» **WHAT IS REQUIRED**
Keep only the lines that hold the string "Flexible", filtering out the rest of the entries below.

[Stored data]
★ ★ ★ ★ ★ ★ ★

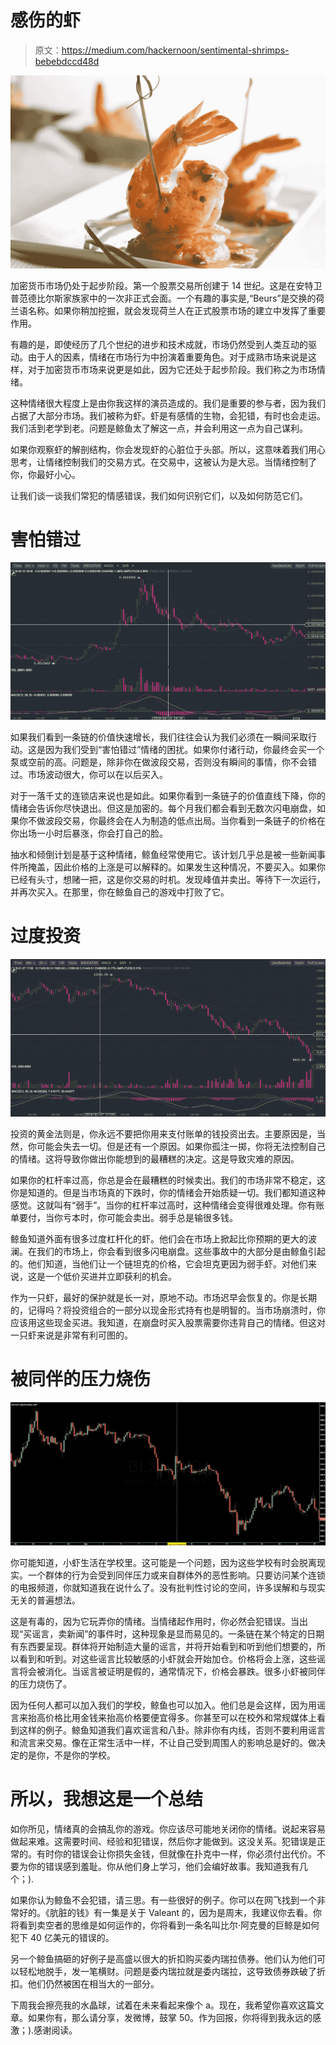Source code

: # 感伤的虾

> 原文：<https://medium.com/hackernoon/sentimental-shrimps-bebebdccd48d>

![](img/1733aaaf4ad869776f95fd71514f518a.png)

加密货币市场仍处于起步阶段。第一个股票交易所创建于 14 世纪。这是在安特卫普范德比尔斯家族家中的一次非正式会面。一个有趣的事实是,“Beurs”是交换的荷兰语名称。如果你稍加挖掘，就会发现荷兰人在正式股票市场的建立中发挥了重要作用。

有趣的是，即使经历了几个世纪的进步和技术成就，市场仍然受到人类互动的驱动。由于人的因素，情绪在市场行为中扮演着重要角色。对于成熟市场来说是这样，对于加密货币市场来说更是如此，因为它还处于起步阶段。我们称之为市场情绪。

这种情绪很大程度上是由你我这样的演员造成的。我们是重要的参与者，因为我们占据了大部分市场。我们被称为虾。虾是有感情的生物，会犯错，有时也会走运。我们活到老学到老。问题是鲸鱼太了解这一点，并会利用这一点为自己谋利。

如果你观察虾的解剖结构，你会发现虾的心脏位于头部。所以，这意味着我们用心思考，让情绪控制我们的交易方式。在交易中，这被认为是大忌。当情绪控制了你，你最好小心。

让我们谈一谈我们常犯的情感错误，我们如何识别它们，以及如何防范它们。

# 害怕错过

![](img/aed7c010e04028b1bf5d34c7552da5c5.png)

如果我们看到一条链的价值快速增长，我们往往会认为我们必须在一瞬间采取行动。这是因为我们受到“害怕错过”情绪的困扰。如果你付诸行动，你最终会买一个泵或空前的高。问题是，除非你在做波段交易，否则没有瞬间的事情，你不会错过。市场波动很大，你可以在以后买入。

对于一落千丈的连锁店来说也是如此。如果你看到一条链子的价值直线下降，你的情绪会告诉你尽快退出。但这是加密的。每个月我们都会看到无数次闪电崩盘，如果你不做波段交易，你最终会在人为制造的低点出局。当你看到一条链子的价格在你出场一小时后暴涨，你会打自己的脸。

抽水和倾倒计划是基于这种情绪，鲸鱼经常使用它。该计划几乎总是被一些新闻事件所掩盖，因此价格的上涨是可以解释的。如果发生这种情况，不要买入。如果你已经有头寸，想赌一把，这是你交易的时机。发现峰值并卖出。等待下一次运行，并再次买入。在那里，你在鲸鱼自己的游戏中打败了它。

# **过度投资**

![](img/221368dd6e1157523feb064f0d2373fb.png)

投资的黄金法则是，你永远不要把你用来支付账单的钱投资出去。主要原因是，当然，你可能会失去一切。但是还有一个原因。如果你孤注一掷，你将无法控制自己的情绪。这将导致你做出你能想到的最糟糕的决定。这是导致灾难的原因。

如果你的杠杆率过高，你总是会在最糟糕的时候卖出。我们的市场非常不稳定，这你是知道的。但是当市场真的下跌时，你的情绪会开始质疑一切。我们都知道这种感觉。这就叫有“弱手”。当你的杠杆率过高时，这种情绪会变得很难处理。你有账单要付，当你亏本时，你可能会卖出。弱手总是输很多钱。

鲸鱼知道外面有很多过度杠杆化的虾。他们会在市场上掀起比你预期的更大的波澜。在我们的市场上，你会看到很多闪电崩盘。这些事故中的大部分是由鲸鱼引起的。他们知道，当他们让一个链坦克的价格，它会坦克更因为弱手虾。对他们来说，这是一个低价买进并立即获利的机会。

作为一只虾，最好的保护就是长一对，原地不动。市场迟早会恢复的。你是长期的，记得吗？将投资组合的一部分以现金形式持有也是明智的。当市场崩溃时，你应该用这些现金买进。我知道，在崩盘时买入股票需要你违背自己的情绪。但这对一只虾来说是非常有利可图的。

# **被同伴的压力烧伤**

![](img/4907e2eff0c05ddcf579deb356ab1b5e.png)

你可能知道，小虾生活在学校里。这可能是一个问题，因为这些学校有时会脱离现实。一个群体的行为会受到同伴压力或来自群体外的恶性影响。只要访问某个连锁的电报频道，你就知道我在说什么了。没有批判性讨论的空间，许多误解和与现实无关的普遍想法。

这是有毒的，因为它玩弄你的情绪。当情绪起作用时，你必然会犯错误。当出现“买谣言，卖新闻”的事件时，这种现象是显而易见的。一条链在某个特定的日期有东西要呈现。群体将开始制造大量的谣言，并将开始看到和听到他们想要的，所以看到和听到。对这些谣言比较敏感的小虾就会开始加仓。价格将会上涨，这些谣言将会被消化。当谣言被证明是假的，通常情况下，价格会暴跌。很多小虾被同伴的压力烧伤了。

因为任何人都可以加入我们的学校，鲸鱼也可以加入。他们总是会这样，因为用谣言来抬高价格比用金钱来抬高价格要便宜得多。你甚至可以在校外和常规媒体上看到这样的例子。鲸鱼知道我们喜欢谣言和八卦。除非你有内线，否则不要利用谣言和流言来交易。像在正常生活中一样，不让自己受到周围人的影响总是好的。做决定的是你，不是你的学校。

# **所以，我想这是一个总结**

如你所见，情绪真的会搞乱你的游戏。你应该尽可能地关闭你的情绪。说起来容易做起来难。这需要时间、经验和犯错误，然后你才能做到。这没关系。犯错误是正常的。有时你的错误会让你损失金钱，但就像在扑克中一样，你必须付出代价。不要为你的错误感到羞耻。你从他们身上学习，他们会编好故事。我知道我有几个；).

如果你认为鲸鱼不会犯错，请三思。有一些很好的例子。你可以在网飞找到一个非常好的。《肮脏的钱》有一集是关于 Valeant 的，因为是周末，我建议你去看。你将看到卖空者的思维是如何运作的，你将看到一条名叫比尔·阿克曼的巨鲸是如何犯下 40 亿美元的错误的。

另一个鲸鱼搞砸的好例子是高盛以很大的折扣购买委内瑞拉债券。他们认为他们可以轻松地脱手，发一笔横财。问题是委内瑞拉就是委内瑞拉，这导致债券跌破了折扣。他们仍然被困在相当大的一部分。

下周我会擦亮我的水晶球，试着在未来看起来像个 a。现在，我希望你喜欢这篇文章。如果你有，那么请分享，发微博，鼓掌 50。作为回报，你将得到我永远的感激；).感谢阅读。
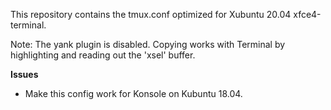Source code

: This repository contains the tmux.conf optimized for Xubuntu 20.04 xfce4-terminal.

Note: The yank plugin is disabled.
Copying works with Terminal by highlighting and reading out the 'xsel' buffer.

**Issues**

* Make this config work for Konsole on Kubuntu 18.04.
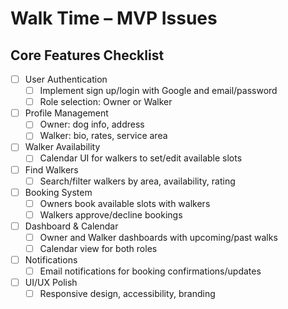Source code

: # Walk Time – MVP Issues

## Core Features Checklist

- [ ] User Authentication
  - [ ] Implement sign up/login with Google and email/password
  - [ ] Role selection: Owner or Walker

- [ ] Profile Management
  - [ ] Owner: dog info, address
  - [ ] Walker: bio, rates, service area

- [ ] Walker Availability
  - [ ] Calendar UI for walkers to set/edit available slots

- [ ] Find Walkers
  - [ ] Search/filter walkers by area, availability, rating

- [ ] Booking System
  - [ ] Owners book available slots with walkers
  - [ ] Walkers approve/decline bookings

- [ ] Dashboard & Calendar
  - [ ] Owner and Walker dashboards with upcoming/past walks
  - [ ] Calendar view for both roles

- [ ] Notifications
  - [ ] Email notifications for booking confirmations/updates

- [ ] UI/UX Polish
  - [ ] Responsive design, accessibility, branding 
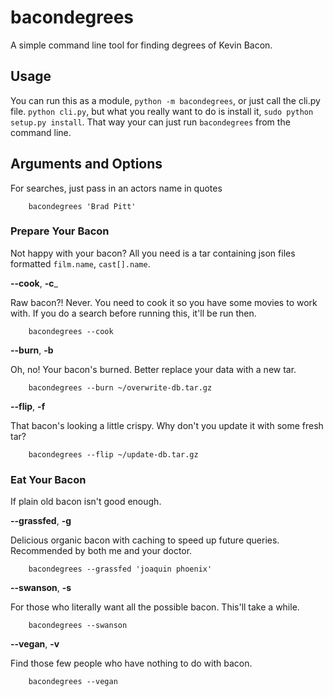 # bacondegrees

A simple command line tool for finding degrees of Kevin Bacon.

## Usage

You can run this as a module, `python -m bacondegrees`, or just call the cli.py file. `python cli.py`, but what you really want to do is install it, `sudo python setup.py install`. That way your can just run `bacondegrees` from the command line.

## Arguments and Options

For searches, just pass in an actors name in quotes

        bacondegrees 'Brad Pitt'

### Prepare Your Bacon

Not happy with your bacon? All you need is a tar containing json files formatted `film.name`, `cast[].name`.

__--cook__, __-c___

Raw bacon?! Never. You need to cook it so you have some movies to work with. If you do a search before running this, it'll be run then.

        bacondegrees --cook

__--burn__, __-b__

Oh, no! Your bacon's burned. Better replace your data with a new tar.

        bacondegrees --burn ~/overwrite-db.tar.gz

__--flip__, __-f__

That bacon's looking a little crispy. Why don't you update it with some fresh tar?

        bacondegrees --flip ~/update-db.tar.gz

### Eat Your Bacon

If plain old bacon isn\'t good enough.

__--grassfed__, __-g__

Delicious organic bacon with caching to speed up future queries. Recommended by both me and your doctor.

        bacondegrees --grassfed 'joaquin phoenix'

__--swanson__, __-s__

For those who literally want all the possible bacon. This'll take a while.

        bacondegrees --swanson

__--vegan__, __-v__

Find those few people who have nothing to do with bacon.

        bacondegrees --vegan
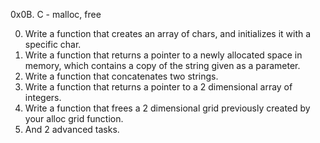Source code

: 0x0B. C - malloc, free

0) Write a function that creates an array of chars, and initializes it with a specific char.
1) Write a function that returns a pointer to a newly allocated space in memory, which contains a copy of the string given as a parameter.
2) Write a function that concatenates two strings.
3) Write a function that returns a pointer to a 2 dimensional array of integers.
4) Write a function that frees a 2 dimensional grid previously created by your alloc grid function.
5) And 2 advanced tasks.
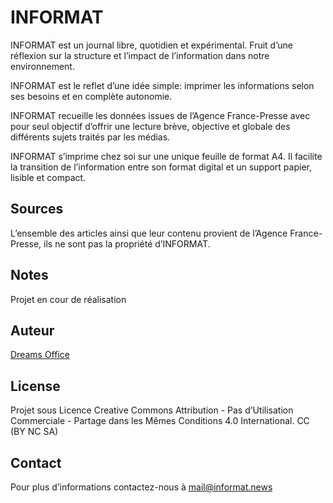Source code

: # INFORMAT

INFORMAT est un journal libre, quotidien et expérimental. Fruit d’une réflexion sur la structure et l’impact de l’information dans notre environnement. 

INFORMAT est le reflet d’une idée simple: imprimer les informations selon ses besoins et en complète autonomie. 

INFORMAT recueille les données issues de l’Agence France-Presse avec pour seul objectif d’offrir une lecture brève, objective et globale des différents sujets traités par les médias. 

INFORMAT s’imprime chez soi sur une unique feuille de format A4. Il facilite la transition de l’information entre son format digital et un support papier, lisible et compact.

## Sources

L’ensemble des articles ainsi que leur contenu provient de l’Agence France-Presse, ils ne sont pas la propriété d’INFORMAT.

## Notes

Projet en cour de réalisation

## Auteur

[Dreams Office](http://www.dreamsoffice.fr/)

## License

Projet sous Licence Creative Commons Attribution - Pas d’Utilisation Commerciale - Partage dans les Mêmes Conditions 4.0 International. CC (BY NC SA)

## Contact

Pour plus d’informations contactez-nous à mail@informat.news
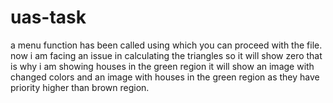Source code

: # uas-task
a menu function has been called using which you can proceed with the file.
now i am facing an issue in calculating the triangles so it will show zero that is why i am showing houses in the green region
it will show an image with changed colors and an image with houses in the green region as they have priority higher than brown region.
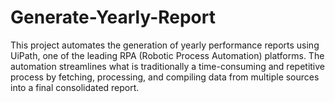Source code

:# Generate-Yearly-Report
This project automates the generation of yearly performance reports using UiPath, one of the leading RPA (Robotic Process Automation) platforms. The automation streamlines what is traditionally a time-consuming and repetitive process by fetching, processing, and compiling data from multiple sources into a final consolidated report.
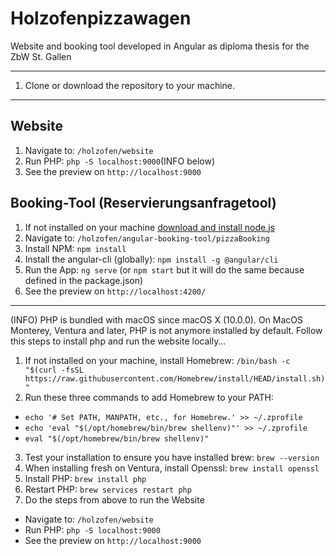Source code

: # Holzofenpizzawagen
Website and booking tool developed in Angular as diploma thesis for the ZbW St. Gallen

___
1. Clone or download the repository to your machine.
___

## Website
1. Navigate to: `/holzofen/website`
2. Run PHP: `php -S localhost:9000`(INFO below)
3. See the preview on `http://localhost:9000`

## Booking-Tool (Reservierungsanfragetool)
1. If not installed on your machine [download and install node.js](https://nodejs.org/de/download/ "external Link to the node website")
1. Navigate to: `/holzofen/angular-booking-tool/pizzaBooking`
1. Install NPM: `npm install`
1. Install the angular-cli (globally): `npm install -g @angular/cli`
1. Run the App: `ng serve` (or `npm start` but it will do the same because defined in the package.json)
1. See the preview on `http://localhost:4200/`

___
(INFO) PHP is bundled with macOS since macOS X (10.0.0). On MacOS Monterey, Ventura and later, PHP is not anymore installed by default. Follow this steps to install php and run the website locally…
1. If not installed on your machine, install Homebrew: `/bin/bash -c "$(curl -fsSL https://raw.githubusercontent.com/Homebrew/install/HEAD/install.sh)"`
2. Run these three commands to add Homebrew to your PATH:
  * `echo '# Set PATH, MANPATH, etc., for Homebrew.' >> ~/.zprofile`
  * `echo 'eval "$(/opt/homebrew/bin/brew shellenv)"' >> ~/.zprofile`
  * `eval "$(/opt/homebrew/bin/brew shellenv)"`
3. Test your installation to ensure you have installed brew: `brew --version`
4. When installing fresh on Ventura, install Openssl: `brew install openssl`
5. Install PHP: `brew install php`
6. Restart PHP: `brew services restart php`
7. Do the steps from above to run the Website
  * Navigate to: `/holzofen/website`
  * Run PHP: `php -S localhost:9000`
  * See the preview on `http://localhost:9000`

    
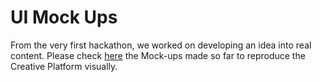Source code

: # UI Mock Ups

From the very first hackathon, we worked on developing an idea into real content. Please check [here](https://discord.com/channels/779364937503604777/810922083894689813/814235627662475335) the Mock-ups made so far to reproduce the Creative Platform visually.


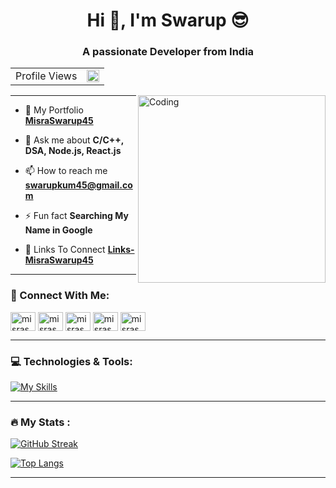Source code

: <h1 align="center">Hi 👋, I'm Swarup 😎</h1>


<h3 align="center">A passionate Developer from India</h3>

<table align="center">
  <tr>
    <td> Profile Views </td>
    <td><img src="https://profile-counter.glitch.me/misraswarup45/count.svg" alt="vistor count" height="20" /></td>
  </tr>
</table>

<img align="right" alt="Coding" width="300" src="https://www.techbabble.zone/content/images/2021/07/46207-programmer-1.gif">

---

- 🔗 My Portfolio <a href="https://misraswarup45.netlify.app/">**MisraSwarup45**</a>

- 💬 Ask me about **C/C++, DSA, Node.js, React.js**

- 📫 How to reach me **swarupkum45@gmail.com**

- ⚡ Fun fact **Searching My Name in Google**

- 🔗 Links To Connect <a href="https://swarup-linklist.netlify.app/">**Links-MisraSwarup45**</a>

---

### :handshake: Connect With Me:

<p align="left">
<a href="https://twitter.com/misraswarup45" target="blank"><img align="center" src="https://raw.githubusercontent.com/rahuldkjain/github-profile-readme-generator/master/src/images/icons/Social/twitter.svg" alt="misraswarup45" height="30" width="40" /></a>
<a href="https://linkedin.com/in/misraswarup45" target="blank"><img align="center" src="https://raw.githubusercontent.com/rahuldkjain/github-profile-readme-generator/master/src/images/icons/Social/linked-in-alt.svg" alt="misraswarup45" height="30" width="40" /></a>
<a href="https://fb.com/misraswarup45" target="blank"><img align="center" src="https://raw.githubusercontent.com/rahuldkjain/github-profile-readme-generator/master/src/images/icons/Social/facebook.svg" alt="misraswarup45" height="30" width="40" /></a>
<a href="https://instagram.com/misraswarup45" target="blank"><img align="center" src="https://raw.githubusercontent.com/rahuldkjain/github-profile-readme-generator/master/src/images/icons/Social/instagram.svg" alt="misraswarup45" height="30" width="40" /></a>
<a href="https://www.leetcode.com/misraswarup45" target="blank"><img align="center" src="https://raw.githubusercontent.com/rahuldkjain/github-profile-readme-generator/master/src/images/icons/Social/leet-code.svg" alt="misraswarup45" height="30" width="40" /></a>
</p>

---


### :computer: Technologies & Tools:

[![My Skills](https://skillicons.dev/icons?i=c,cpp,html,css,scss,js,react,vite,nodejs,express,go,mongodb,vscode,git,github)](https://skillicons.dev)


---

### :fire: My Stats :
[![GitHub Streak](http://github-readme-streak-stats.herokuapp.com?user=MisraSwarup45&theme=dark&background=000000)](https://git.io/streak-stats)

[![Top Langs](https://github-readme-stats.vercel.app/api/top-langs/?username=MisraSwarup45&layout=compact&theme=vision-friendly-dark)](https://github.com/anuraghazra/github-readme-stats)

---
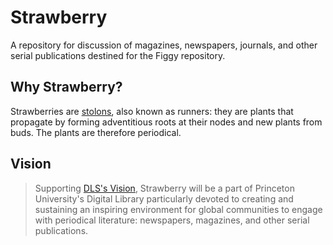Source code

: # Strawberry
A repository for discussion of magazines, newspapers, journals, and other serial publications destined for the Figgy repository.

## Why Strawberry?
Strawberries are [stolons](https://en.wikipedia.org/wiki/Stolon "definition"), also known as runners: they are plants that propagate by forming adventitious roots at their nodes and new plants from buds.  The plants are therefore periodical.


## Vision
> Supporting [DLS's Vision](https://github.com/pulibrary/dls-handbook#our-vision), Strawberry will be a part of Princeton University's Digital Library particularly devoted to creating and sustaining an inspiring environment for global communities to engage with periodical literature: newspapers, magazines, and other serial publications.

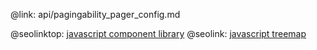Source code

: @link: api/pagingability_pager_config.md

@seolinktop: [javascript component library](https://webix.com)
@seolink: [javascript treemap](https://webix.com/widget/treemap/)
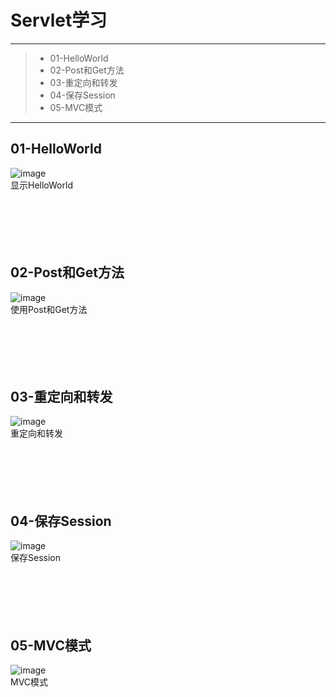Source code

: # Servlet学习

------

> * 01-HelloWorld
> * 02-Post和Get方法
> * 03-重定向和转发
> * 04-保存Session
> * 05-MVC模式

------

## 01-HelloWorld<br>
![image](https://github.com/luguanxing/Web-Study/blob/master/Servlet/pictures/01.jpg?raw=true)<br>
显示HelloWorld
<br><br><br><br><br><br>


## 02-Post和Get方法<br>
![image](https://github.com/luguanxing/Web-Study/blob/master/Servlet/pictures/02.jpg?raw=true)<br>
使用Post和Get方法
<br><br><br><br><br><br>


## 03-重定向和转发<br>
![image](https://github.com/luguanxing/Web-Study/blob/master/Servlet/pictures/03.gif?raw=true)<br>
重定向和转发
<br><br><br><br><br><br>

## 04-保存Session<br>
![image](https://github.com/luguanxing/Web-Study/blob/master/Servlet/pictures/04.gif?raw=true)<br>
保存Session
<br><br><br><br><br><br>

## 05-MVC模式<br>
![image](https://github.com/luguanxing/Web-Study/blob/master/Servlet/pictures/05.gif?raw=true)<br>
MVC模式
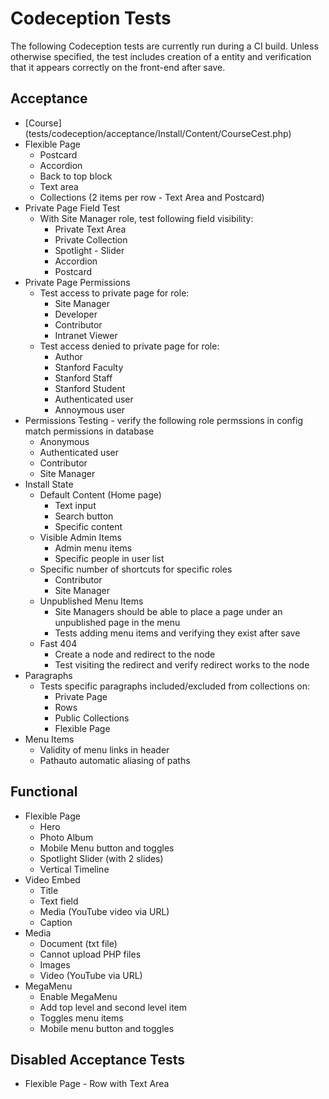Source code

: # Codeception Tests

The following Codeception tests are currently run during a CI build. Unless otherwise specified, the test includes creation of a entity and verification that it appears correctly on the front-end after save.

## Acceptance

* [Course] (tests/codeception/acceptance/Install/Content/CourseCest.php)
* Flexible Page
  * Postcard
  * Accordion
  * Back to top block
  * Text area
  * Collections (2 items per row - Text Area and Postcard)
* Private Page Field Test
  * With Site Manager role, test following field visibility:
    * Private Text Area
    * Private Collection
    * Spotlight - Slider
    * Accordion
    * Postcard
* Private Page Permissions
  * Test access to private page for role:
    * Site Manager
    * Developer
    * Contributor
    * Intranet Viewer
  * Test access denied to private page for role:
    * Author
    * Stanford Faculty
    * Stanford Staff
    * Stanford Student
    * Authenticated user
    * Annoymous user
* Permissions Testing - verify the following role permssions in config match permissions in database
  * Anonymous
  * Authenticated user
  * Contributor
  * Site Manager
* Install State
  * Default Content (Home page)
    * Text input
    * Search button
    * Specific content
  * Visible Admin Items
    * Admin menu items
    * Specific people in user list
  * Specific number of shortcuts for specific roles
    * Contributor
    * Site Manager
  * Unpublished Menu Items
    * Site Managers should be able to place a page under an unpublished page in the menu
    * Tests adding menu items and verifying they exist after save
  * Fast 404
    * Create a node and redirect to the node
    * Test visiting the redirect and verify redirect works to the node
* Paragraphs
  * Tests specific paragraphs included/excluded from collections on:
    * Private Page
    * Rows
    * Public Collections
    * Flexible Page
* Menu Items
  * Validity of menu links in header
  * Pathauto automatic aliasing of paths

## Functional

* Flexible Page
  * Hero
  * Photo Album
  * Mobile Menu button and toggles
  * Spotlight Slider (with 2 slides)
  * Vertical Timeline
* Video Embed
  * Title
  * Text field
  * Media (YouTube video via URL)
  * Caption
* Media
  * Document (txt file)
  * Cannot upload PHP files
  * Images
  * Video (YouTube via URL)
* MegaMenu
  * Enable MegaMenu
  * Add top level and second level item
  * Toggles menu items
  * Mobile menu button and toggles

## Disabled Acceptance Tests
  * Flexible Page - Row with Text Area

★ ★ ★ ★ ★ ★ ★

» **REPLY TO THE EXERCISE**
* Flexible Page
    * Flexible Page
* Flexible Page
  * Flexible Page - Row with Text Area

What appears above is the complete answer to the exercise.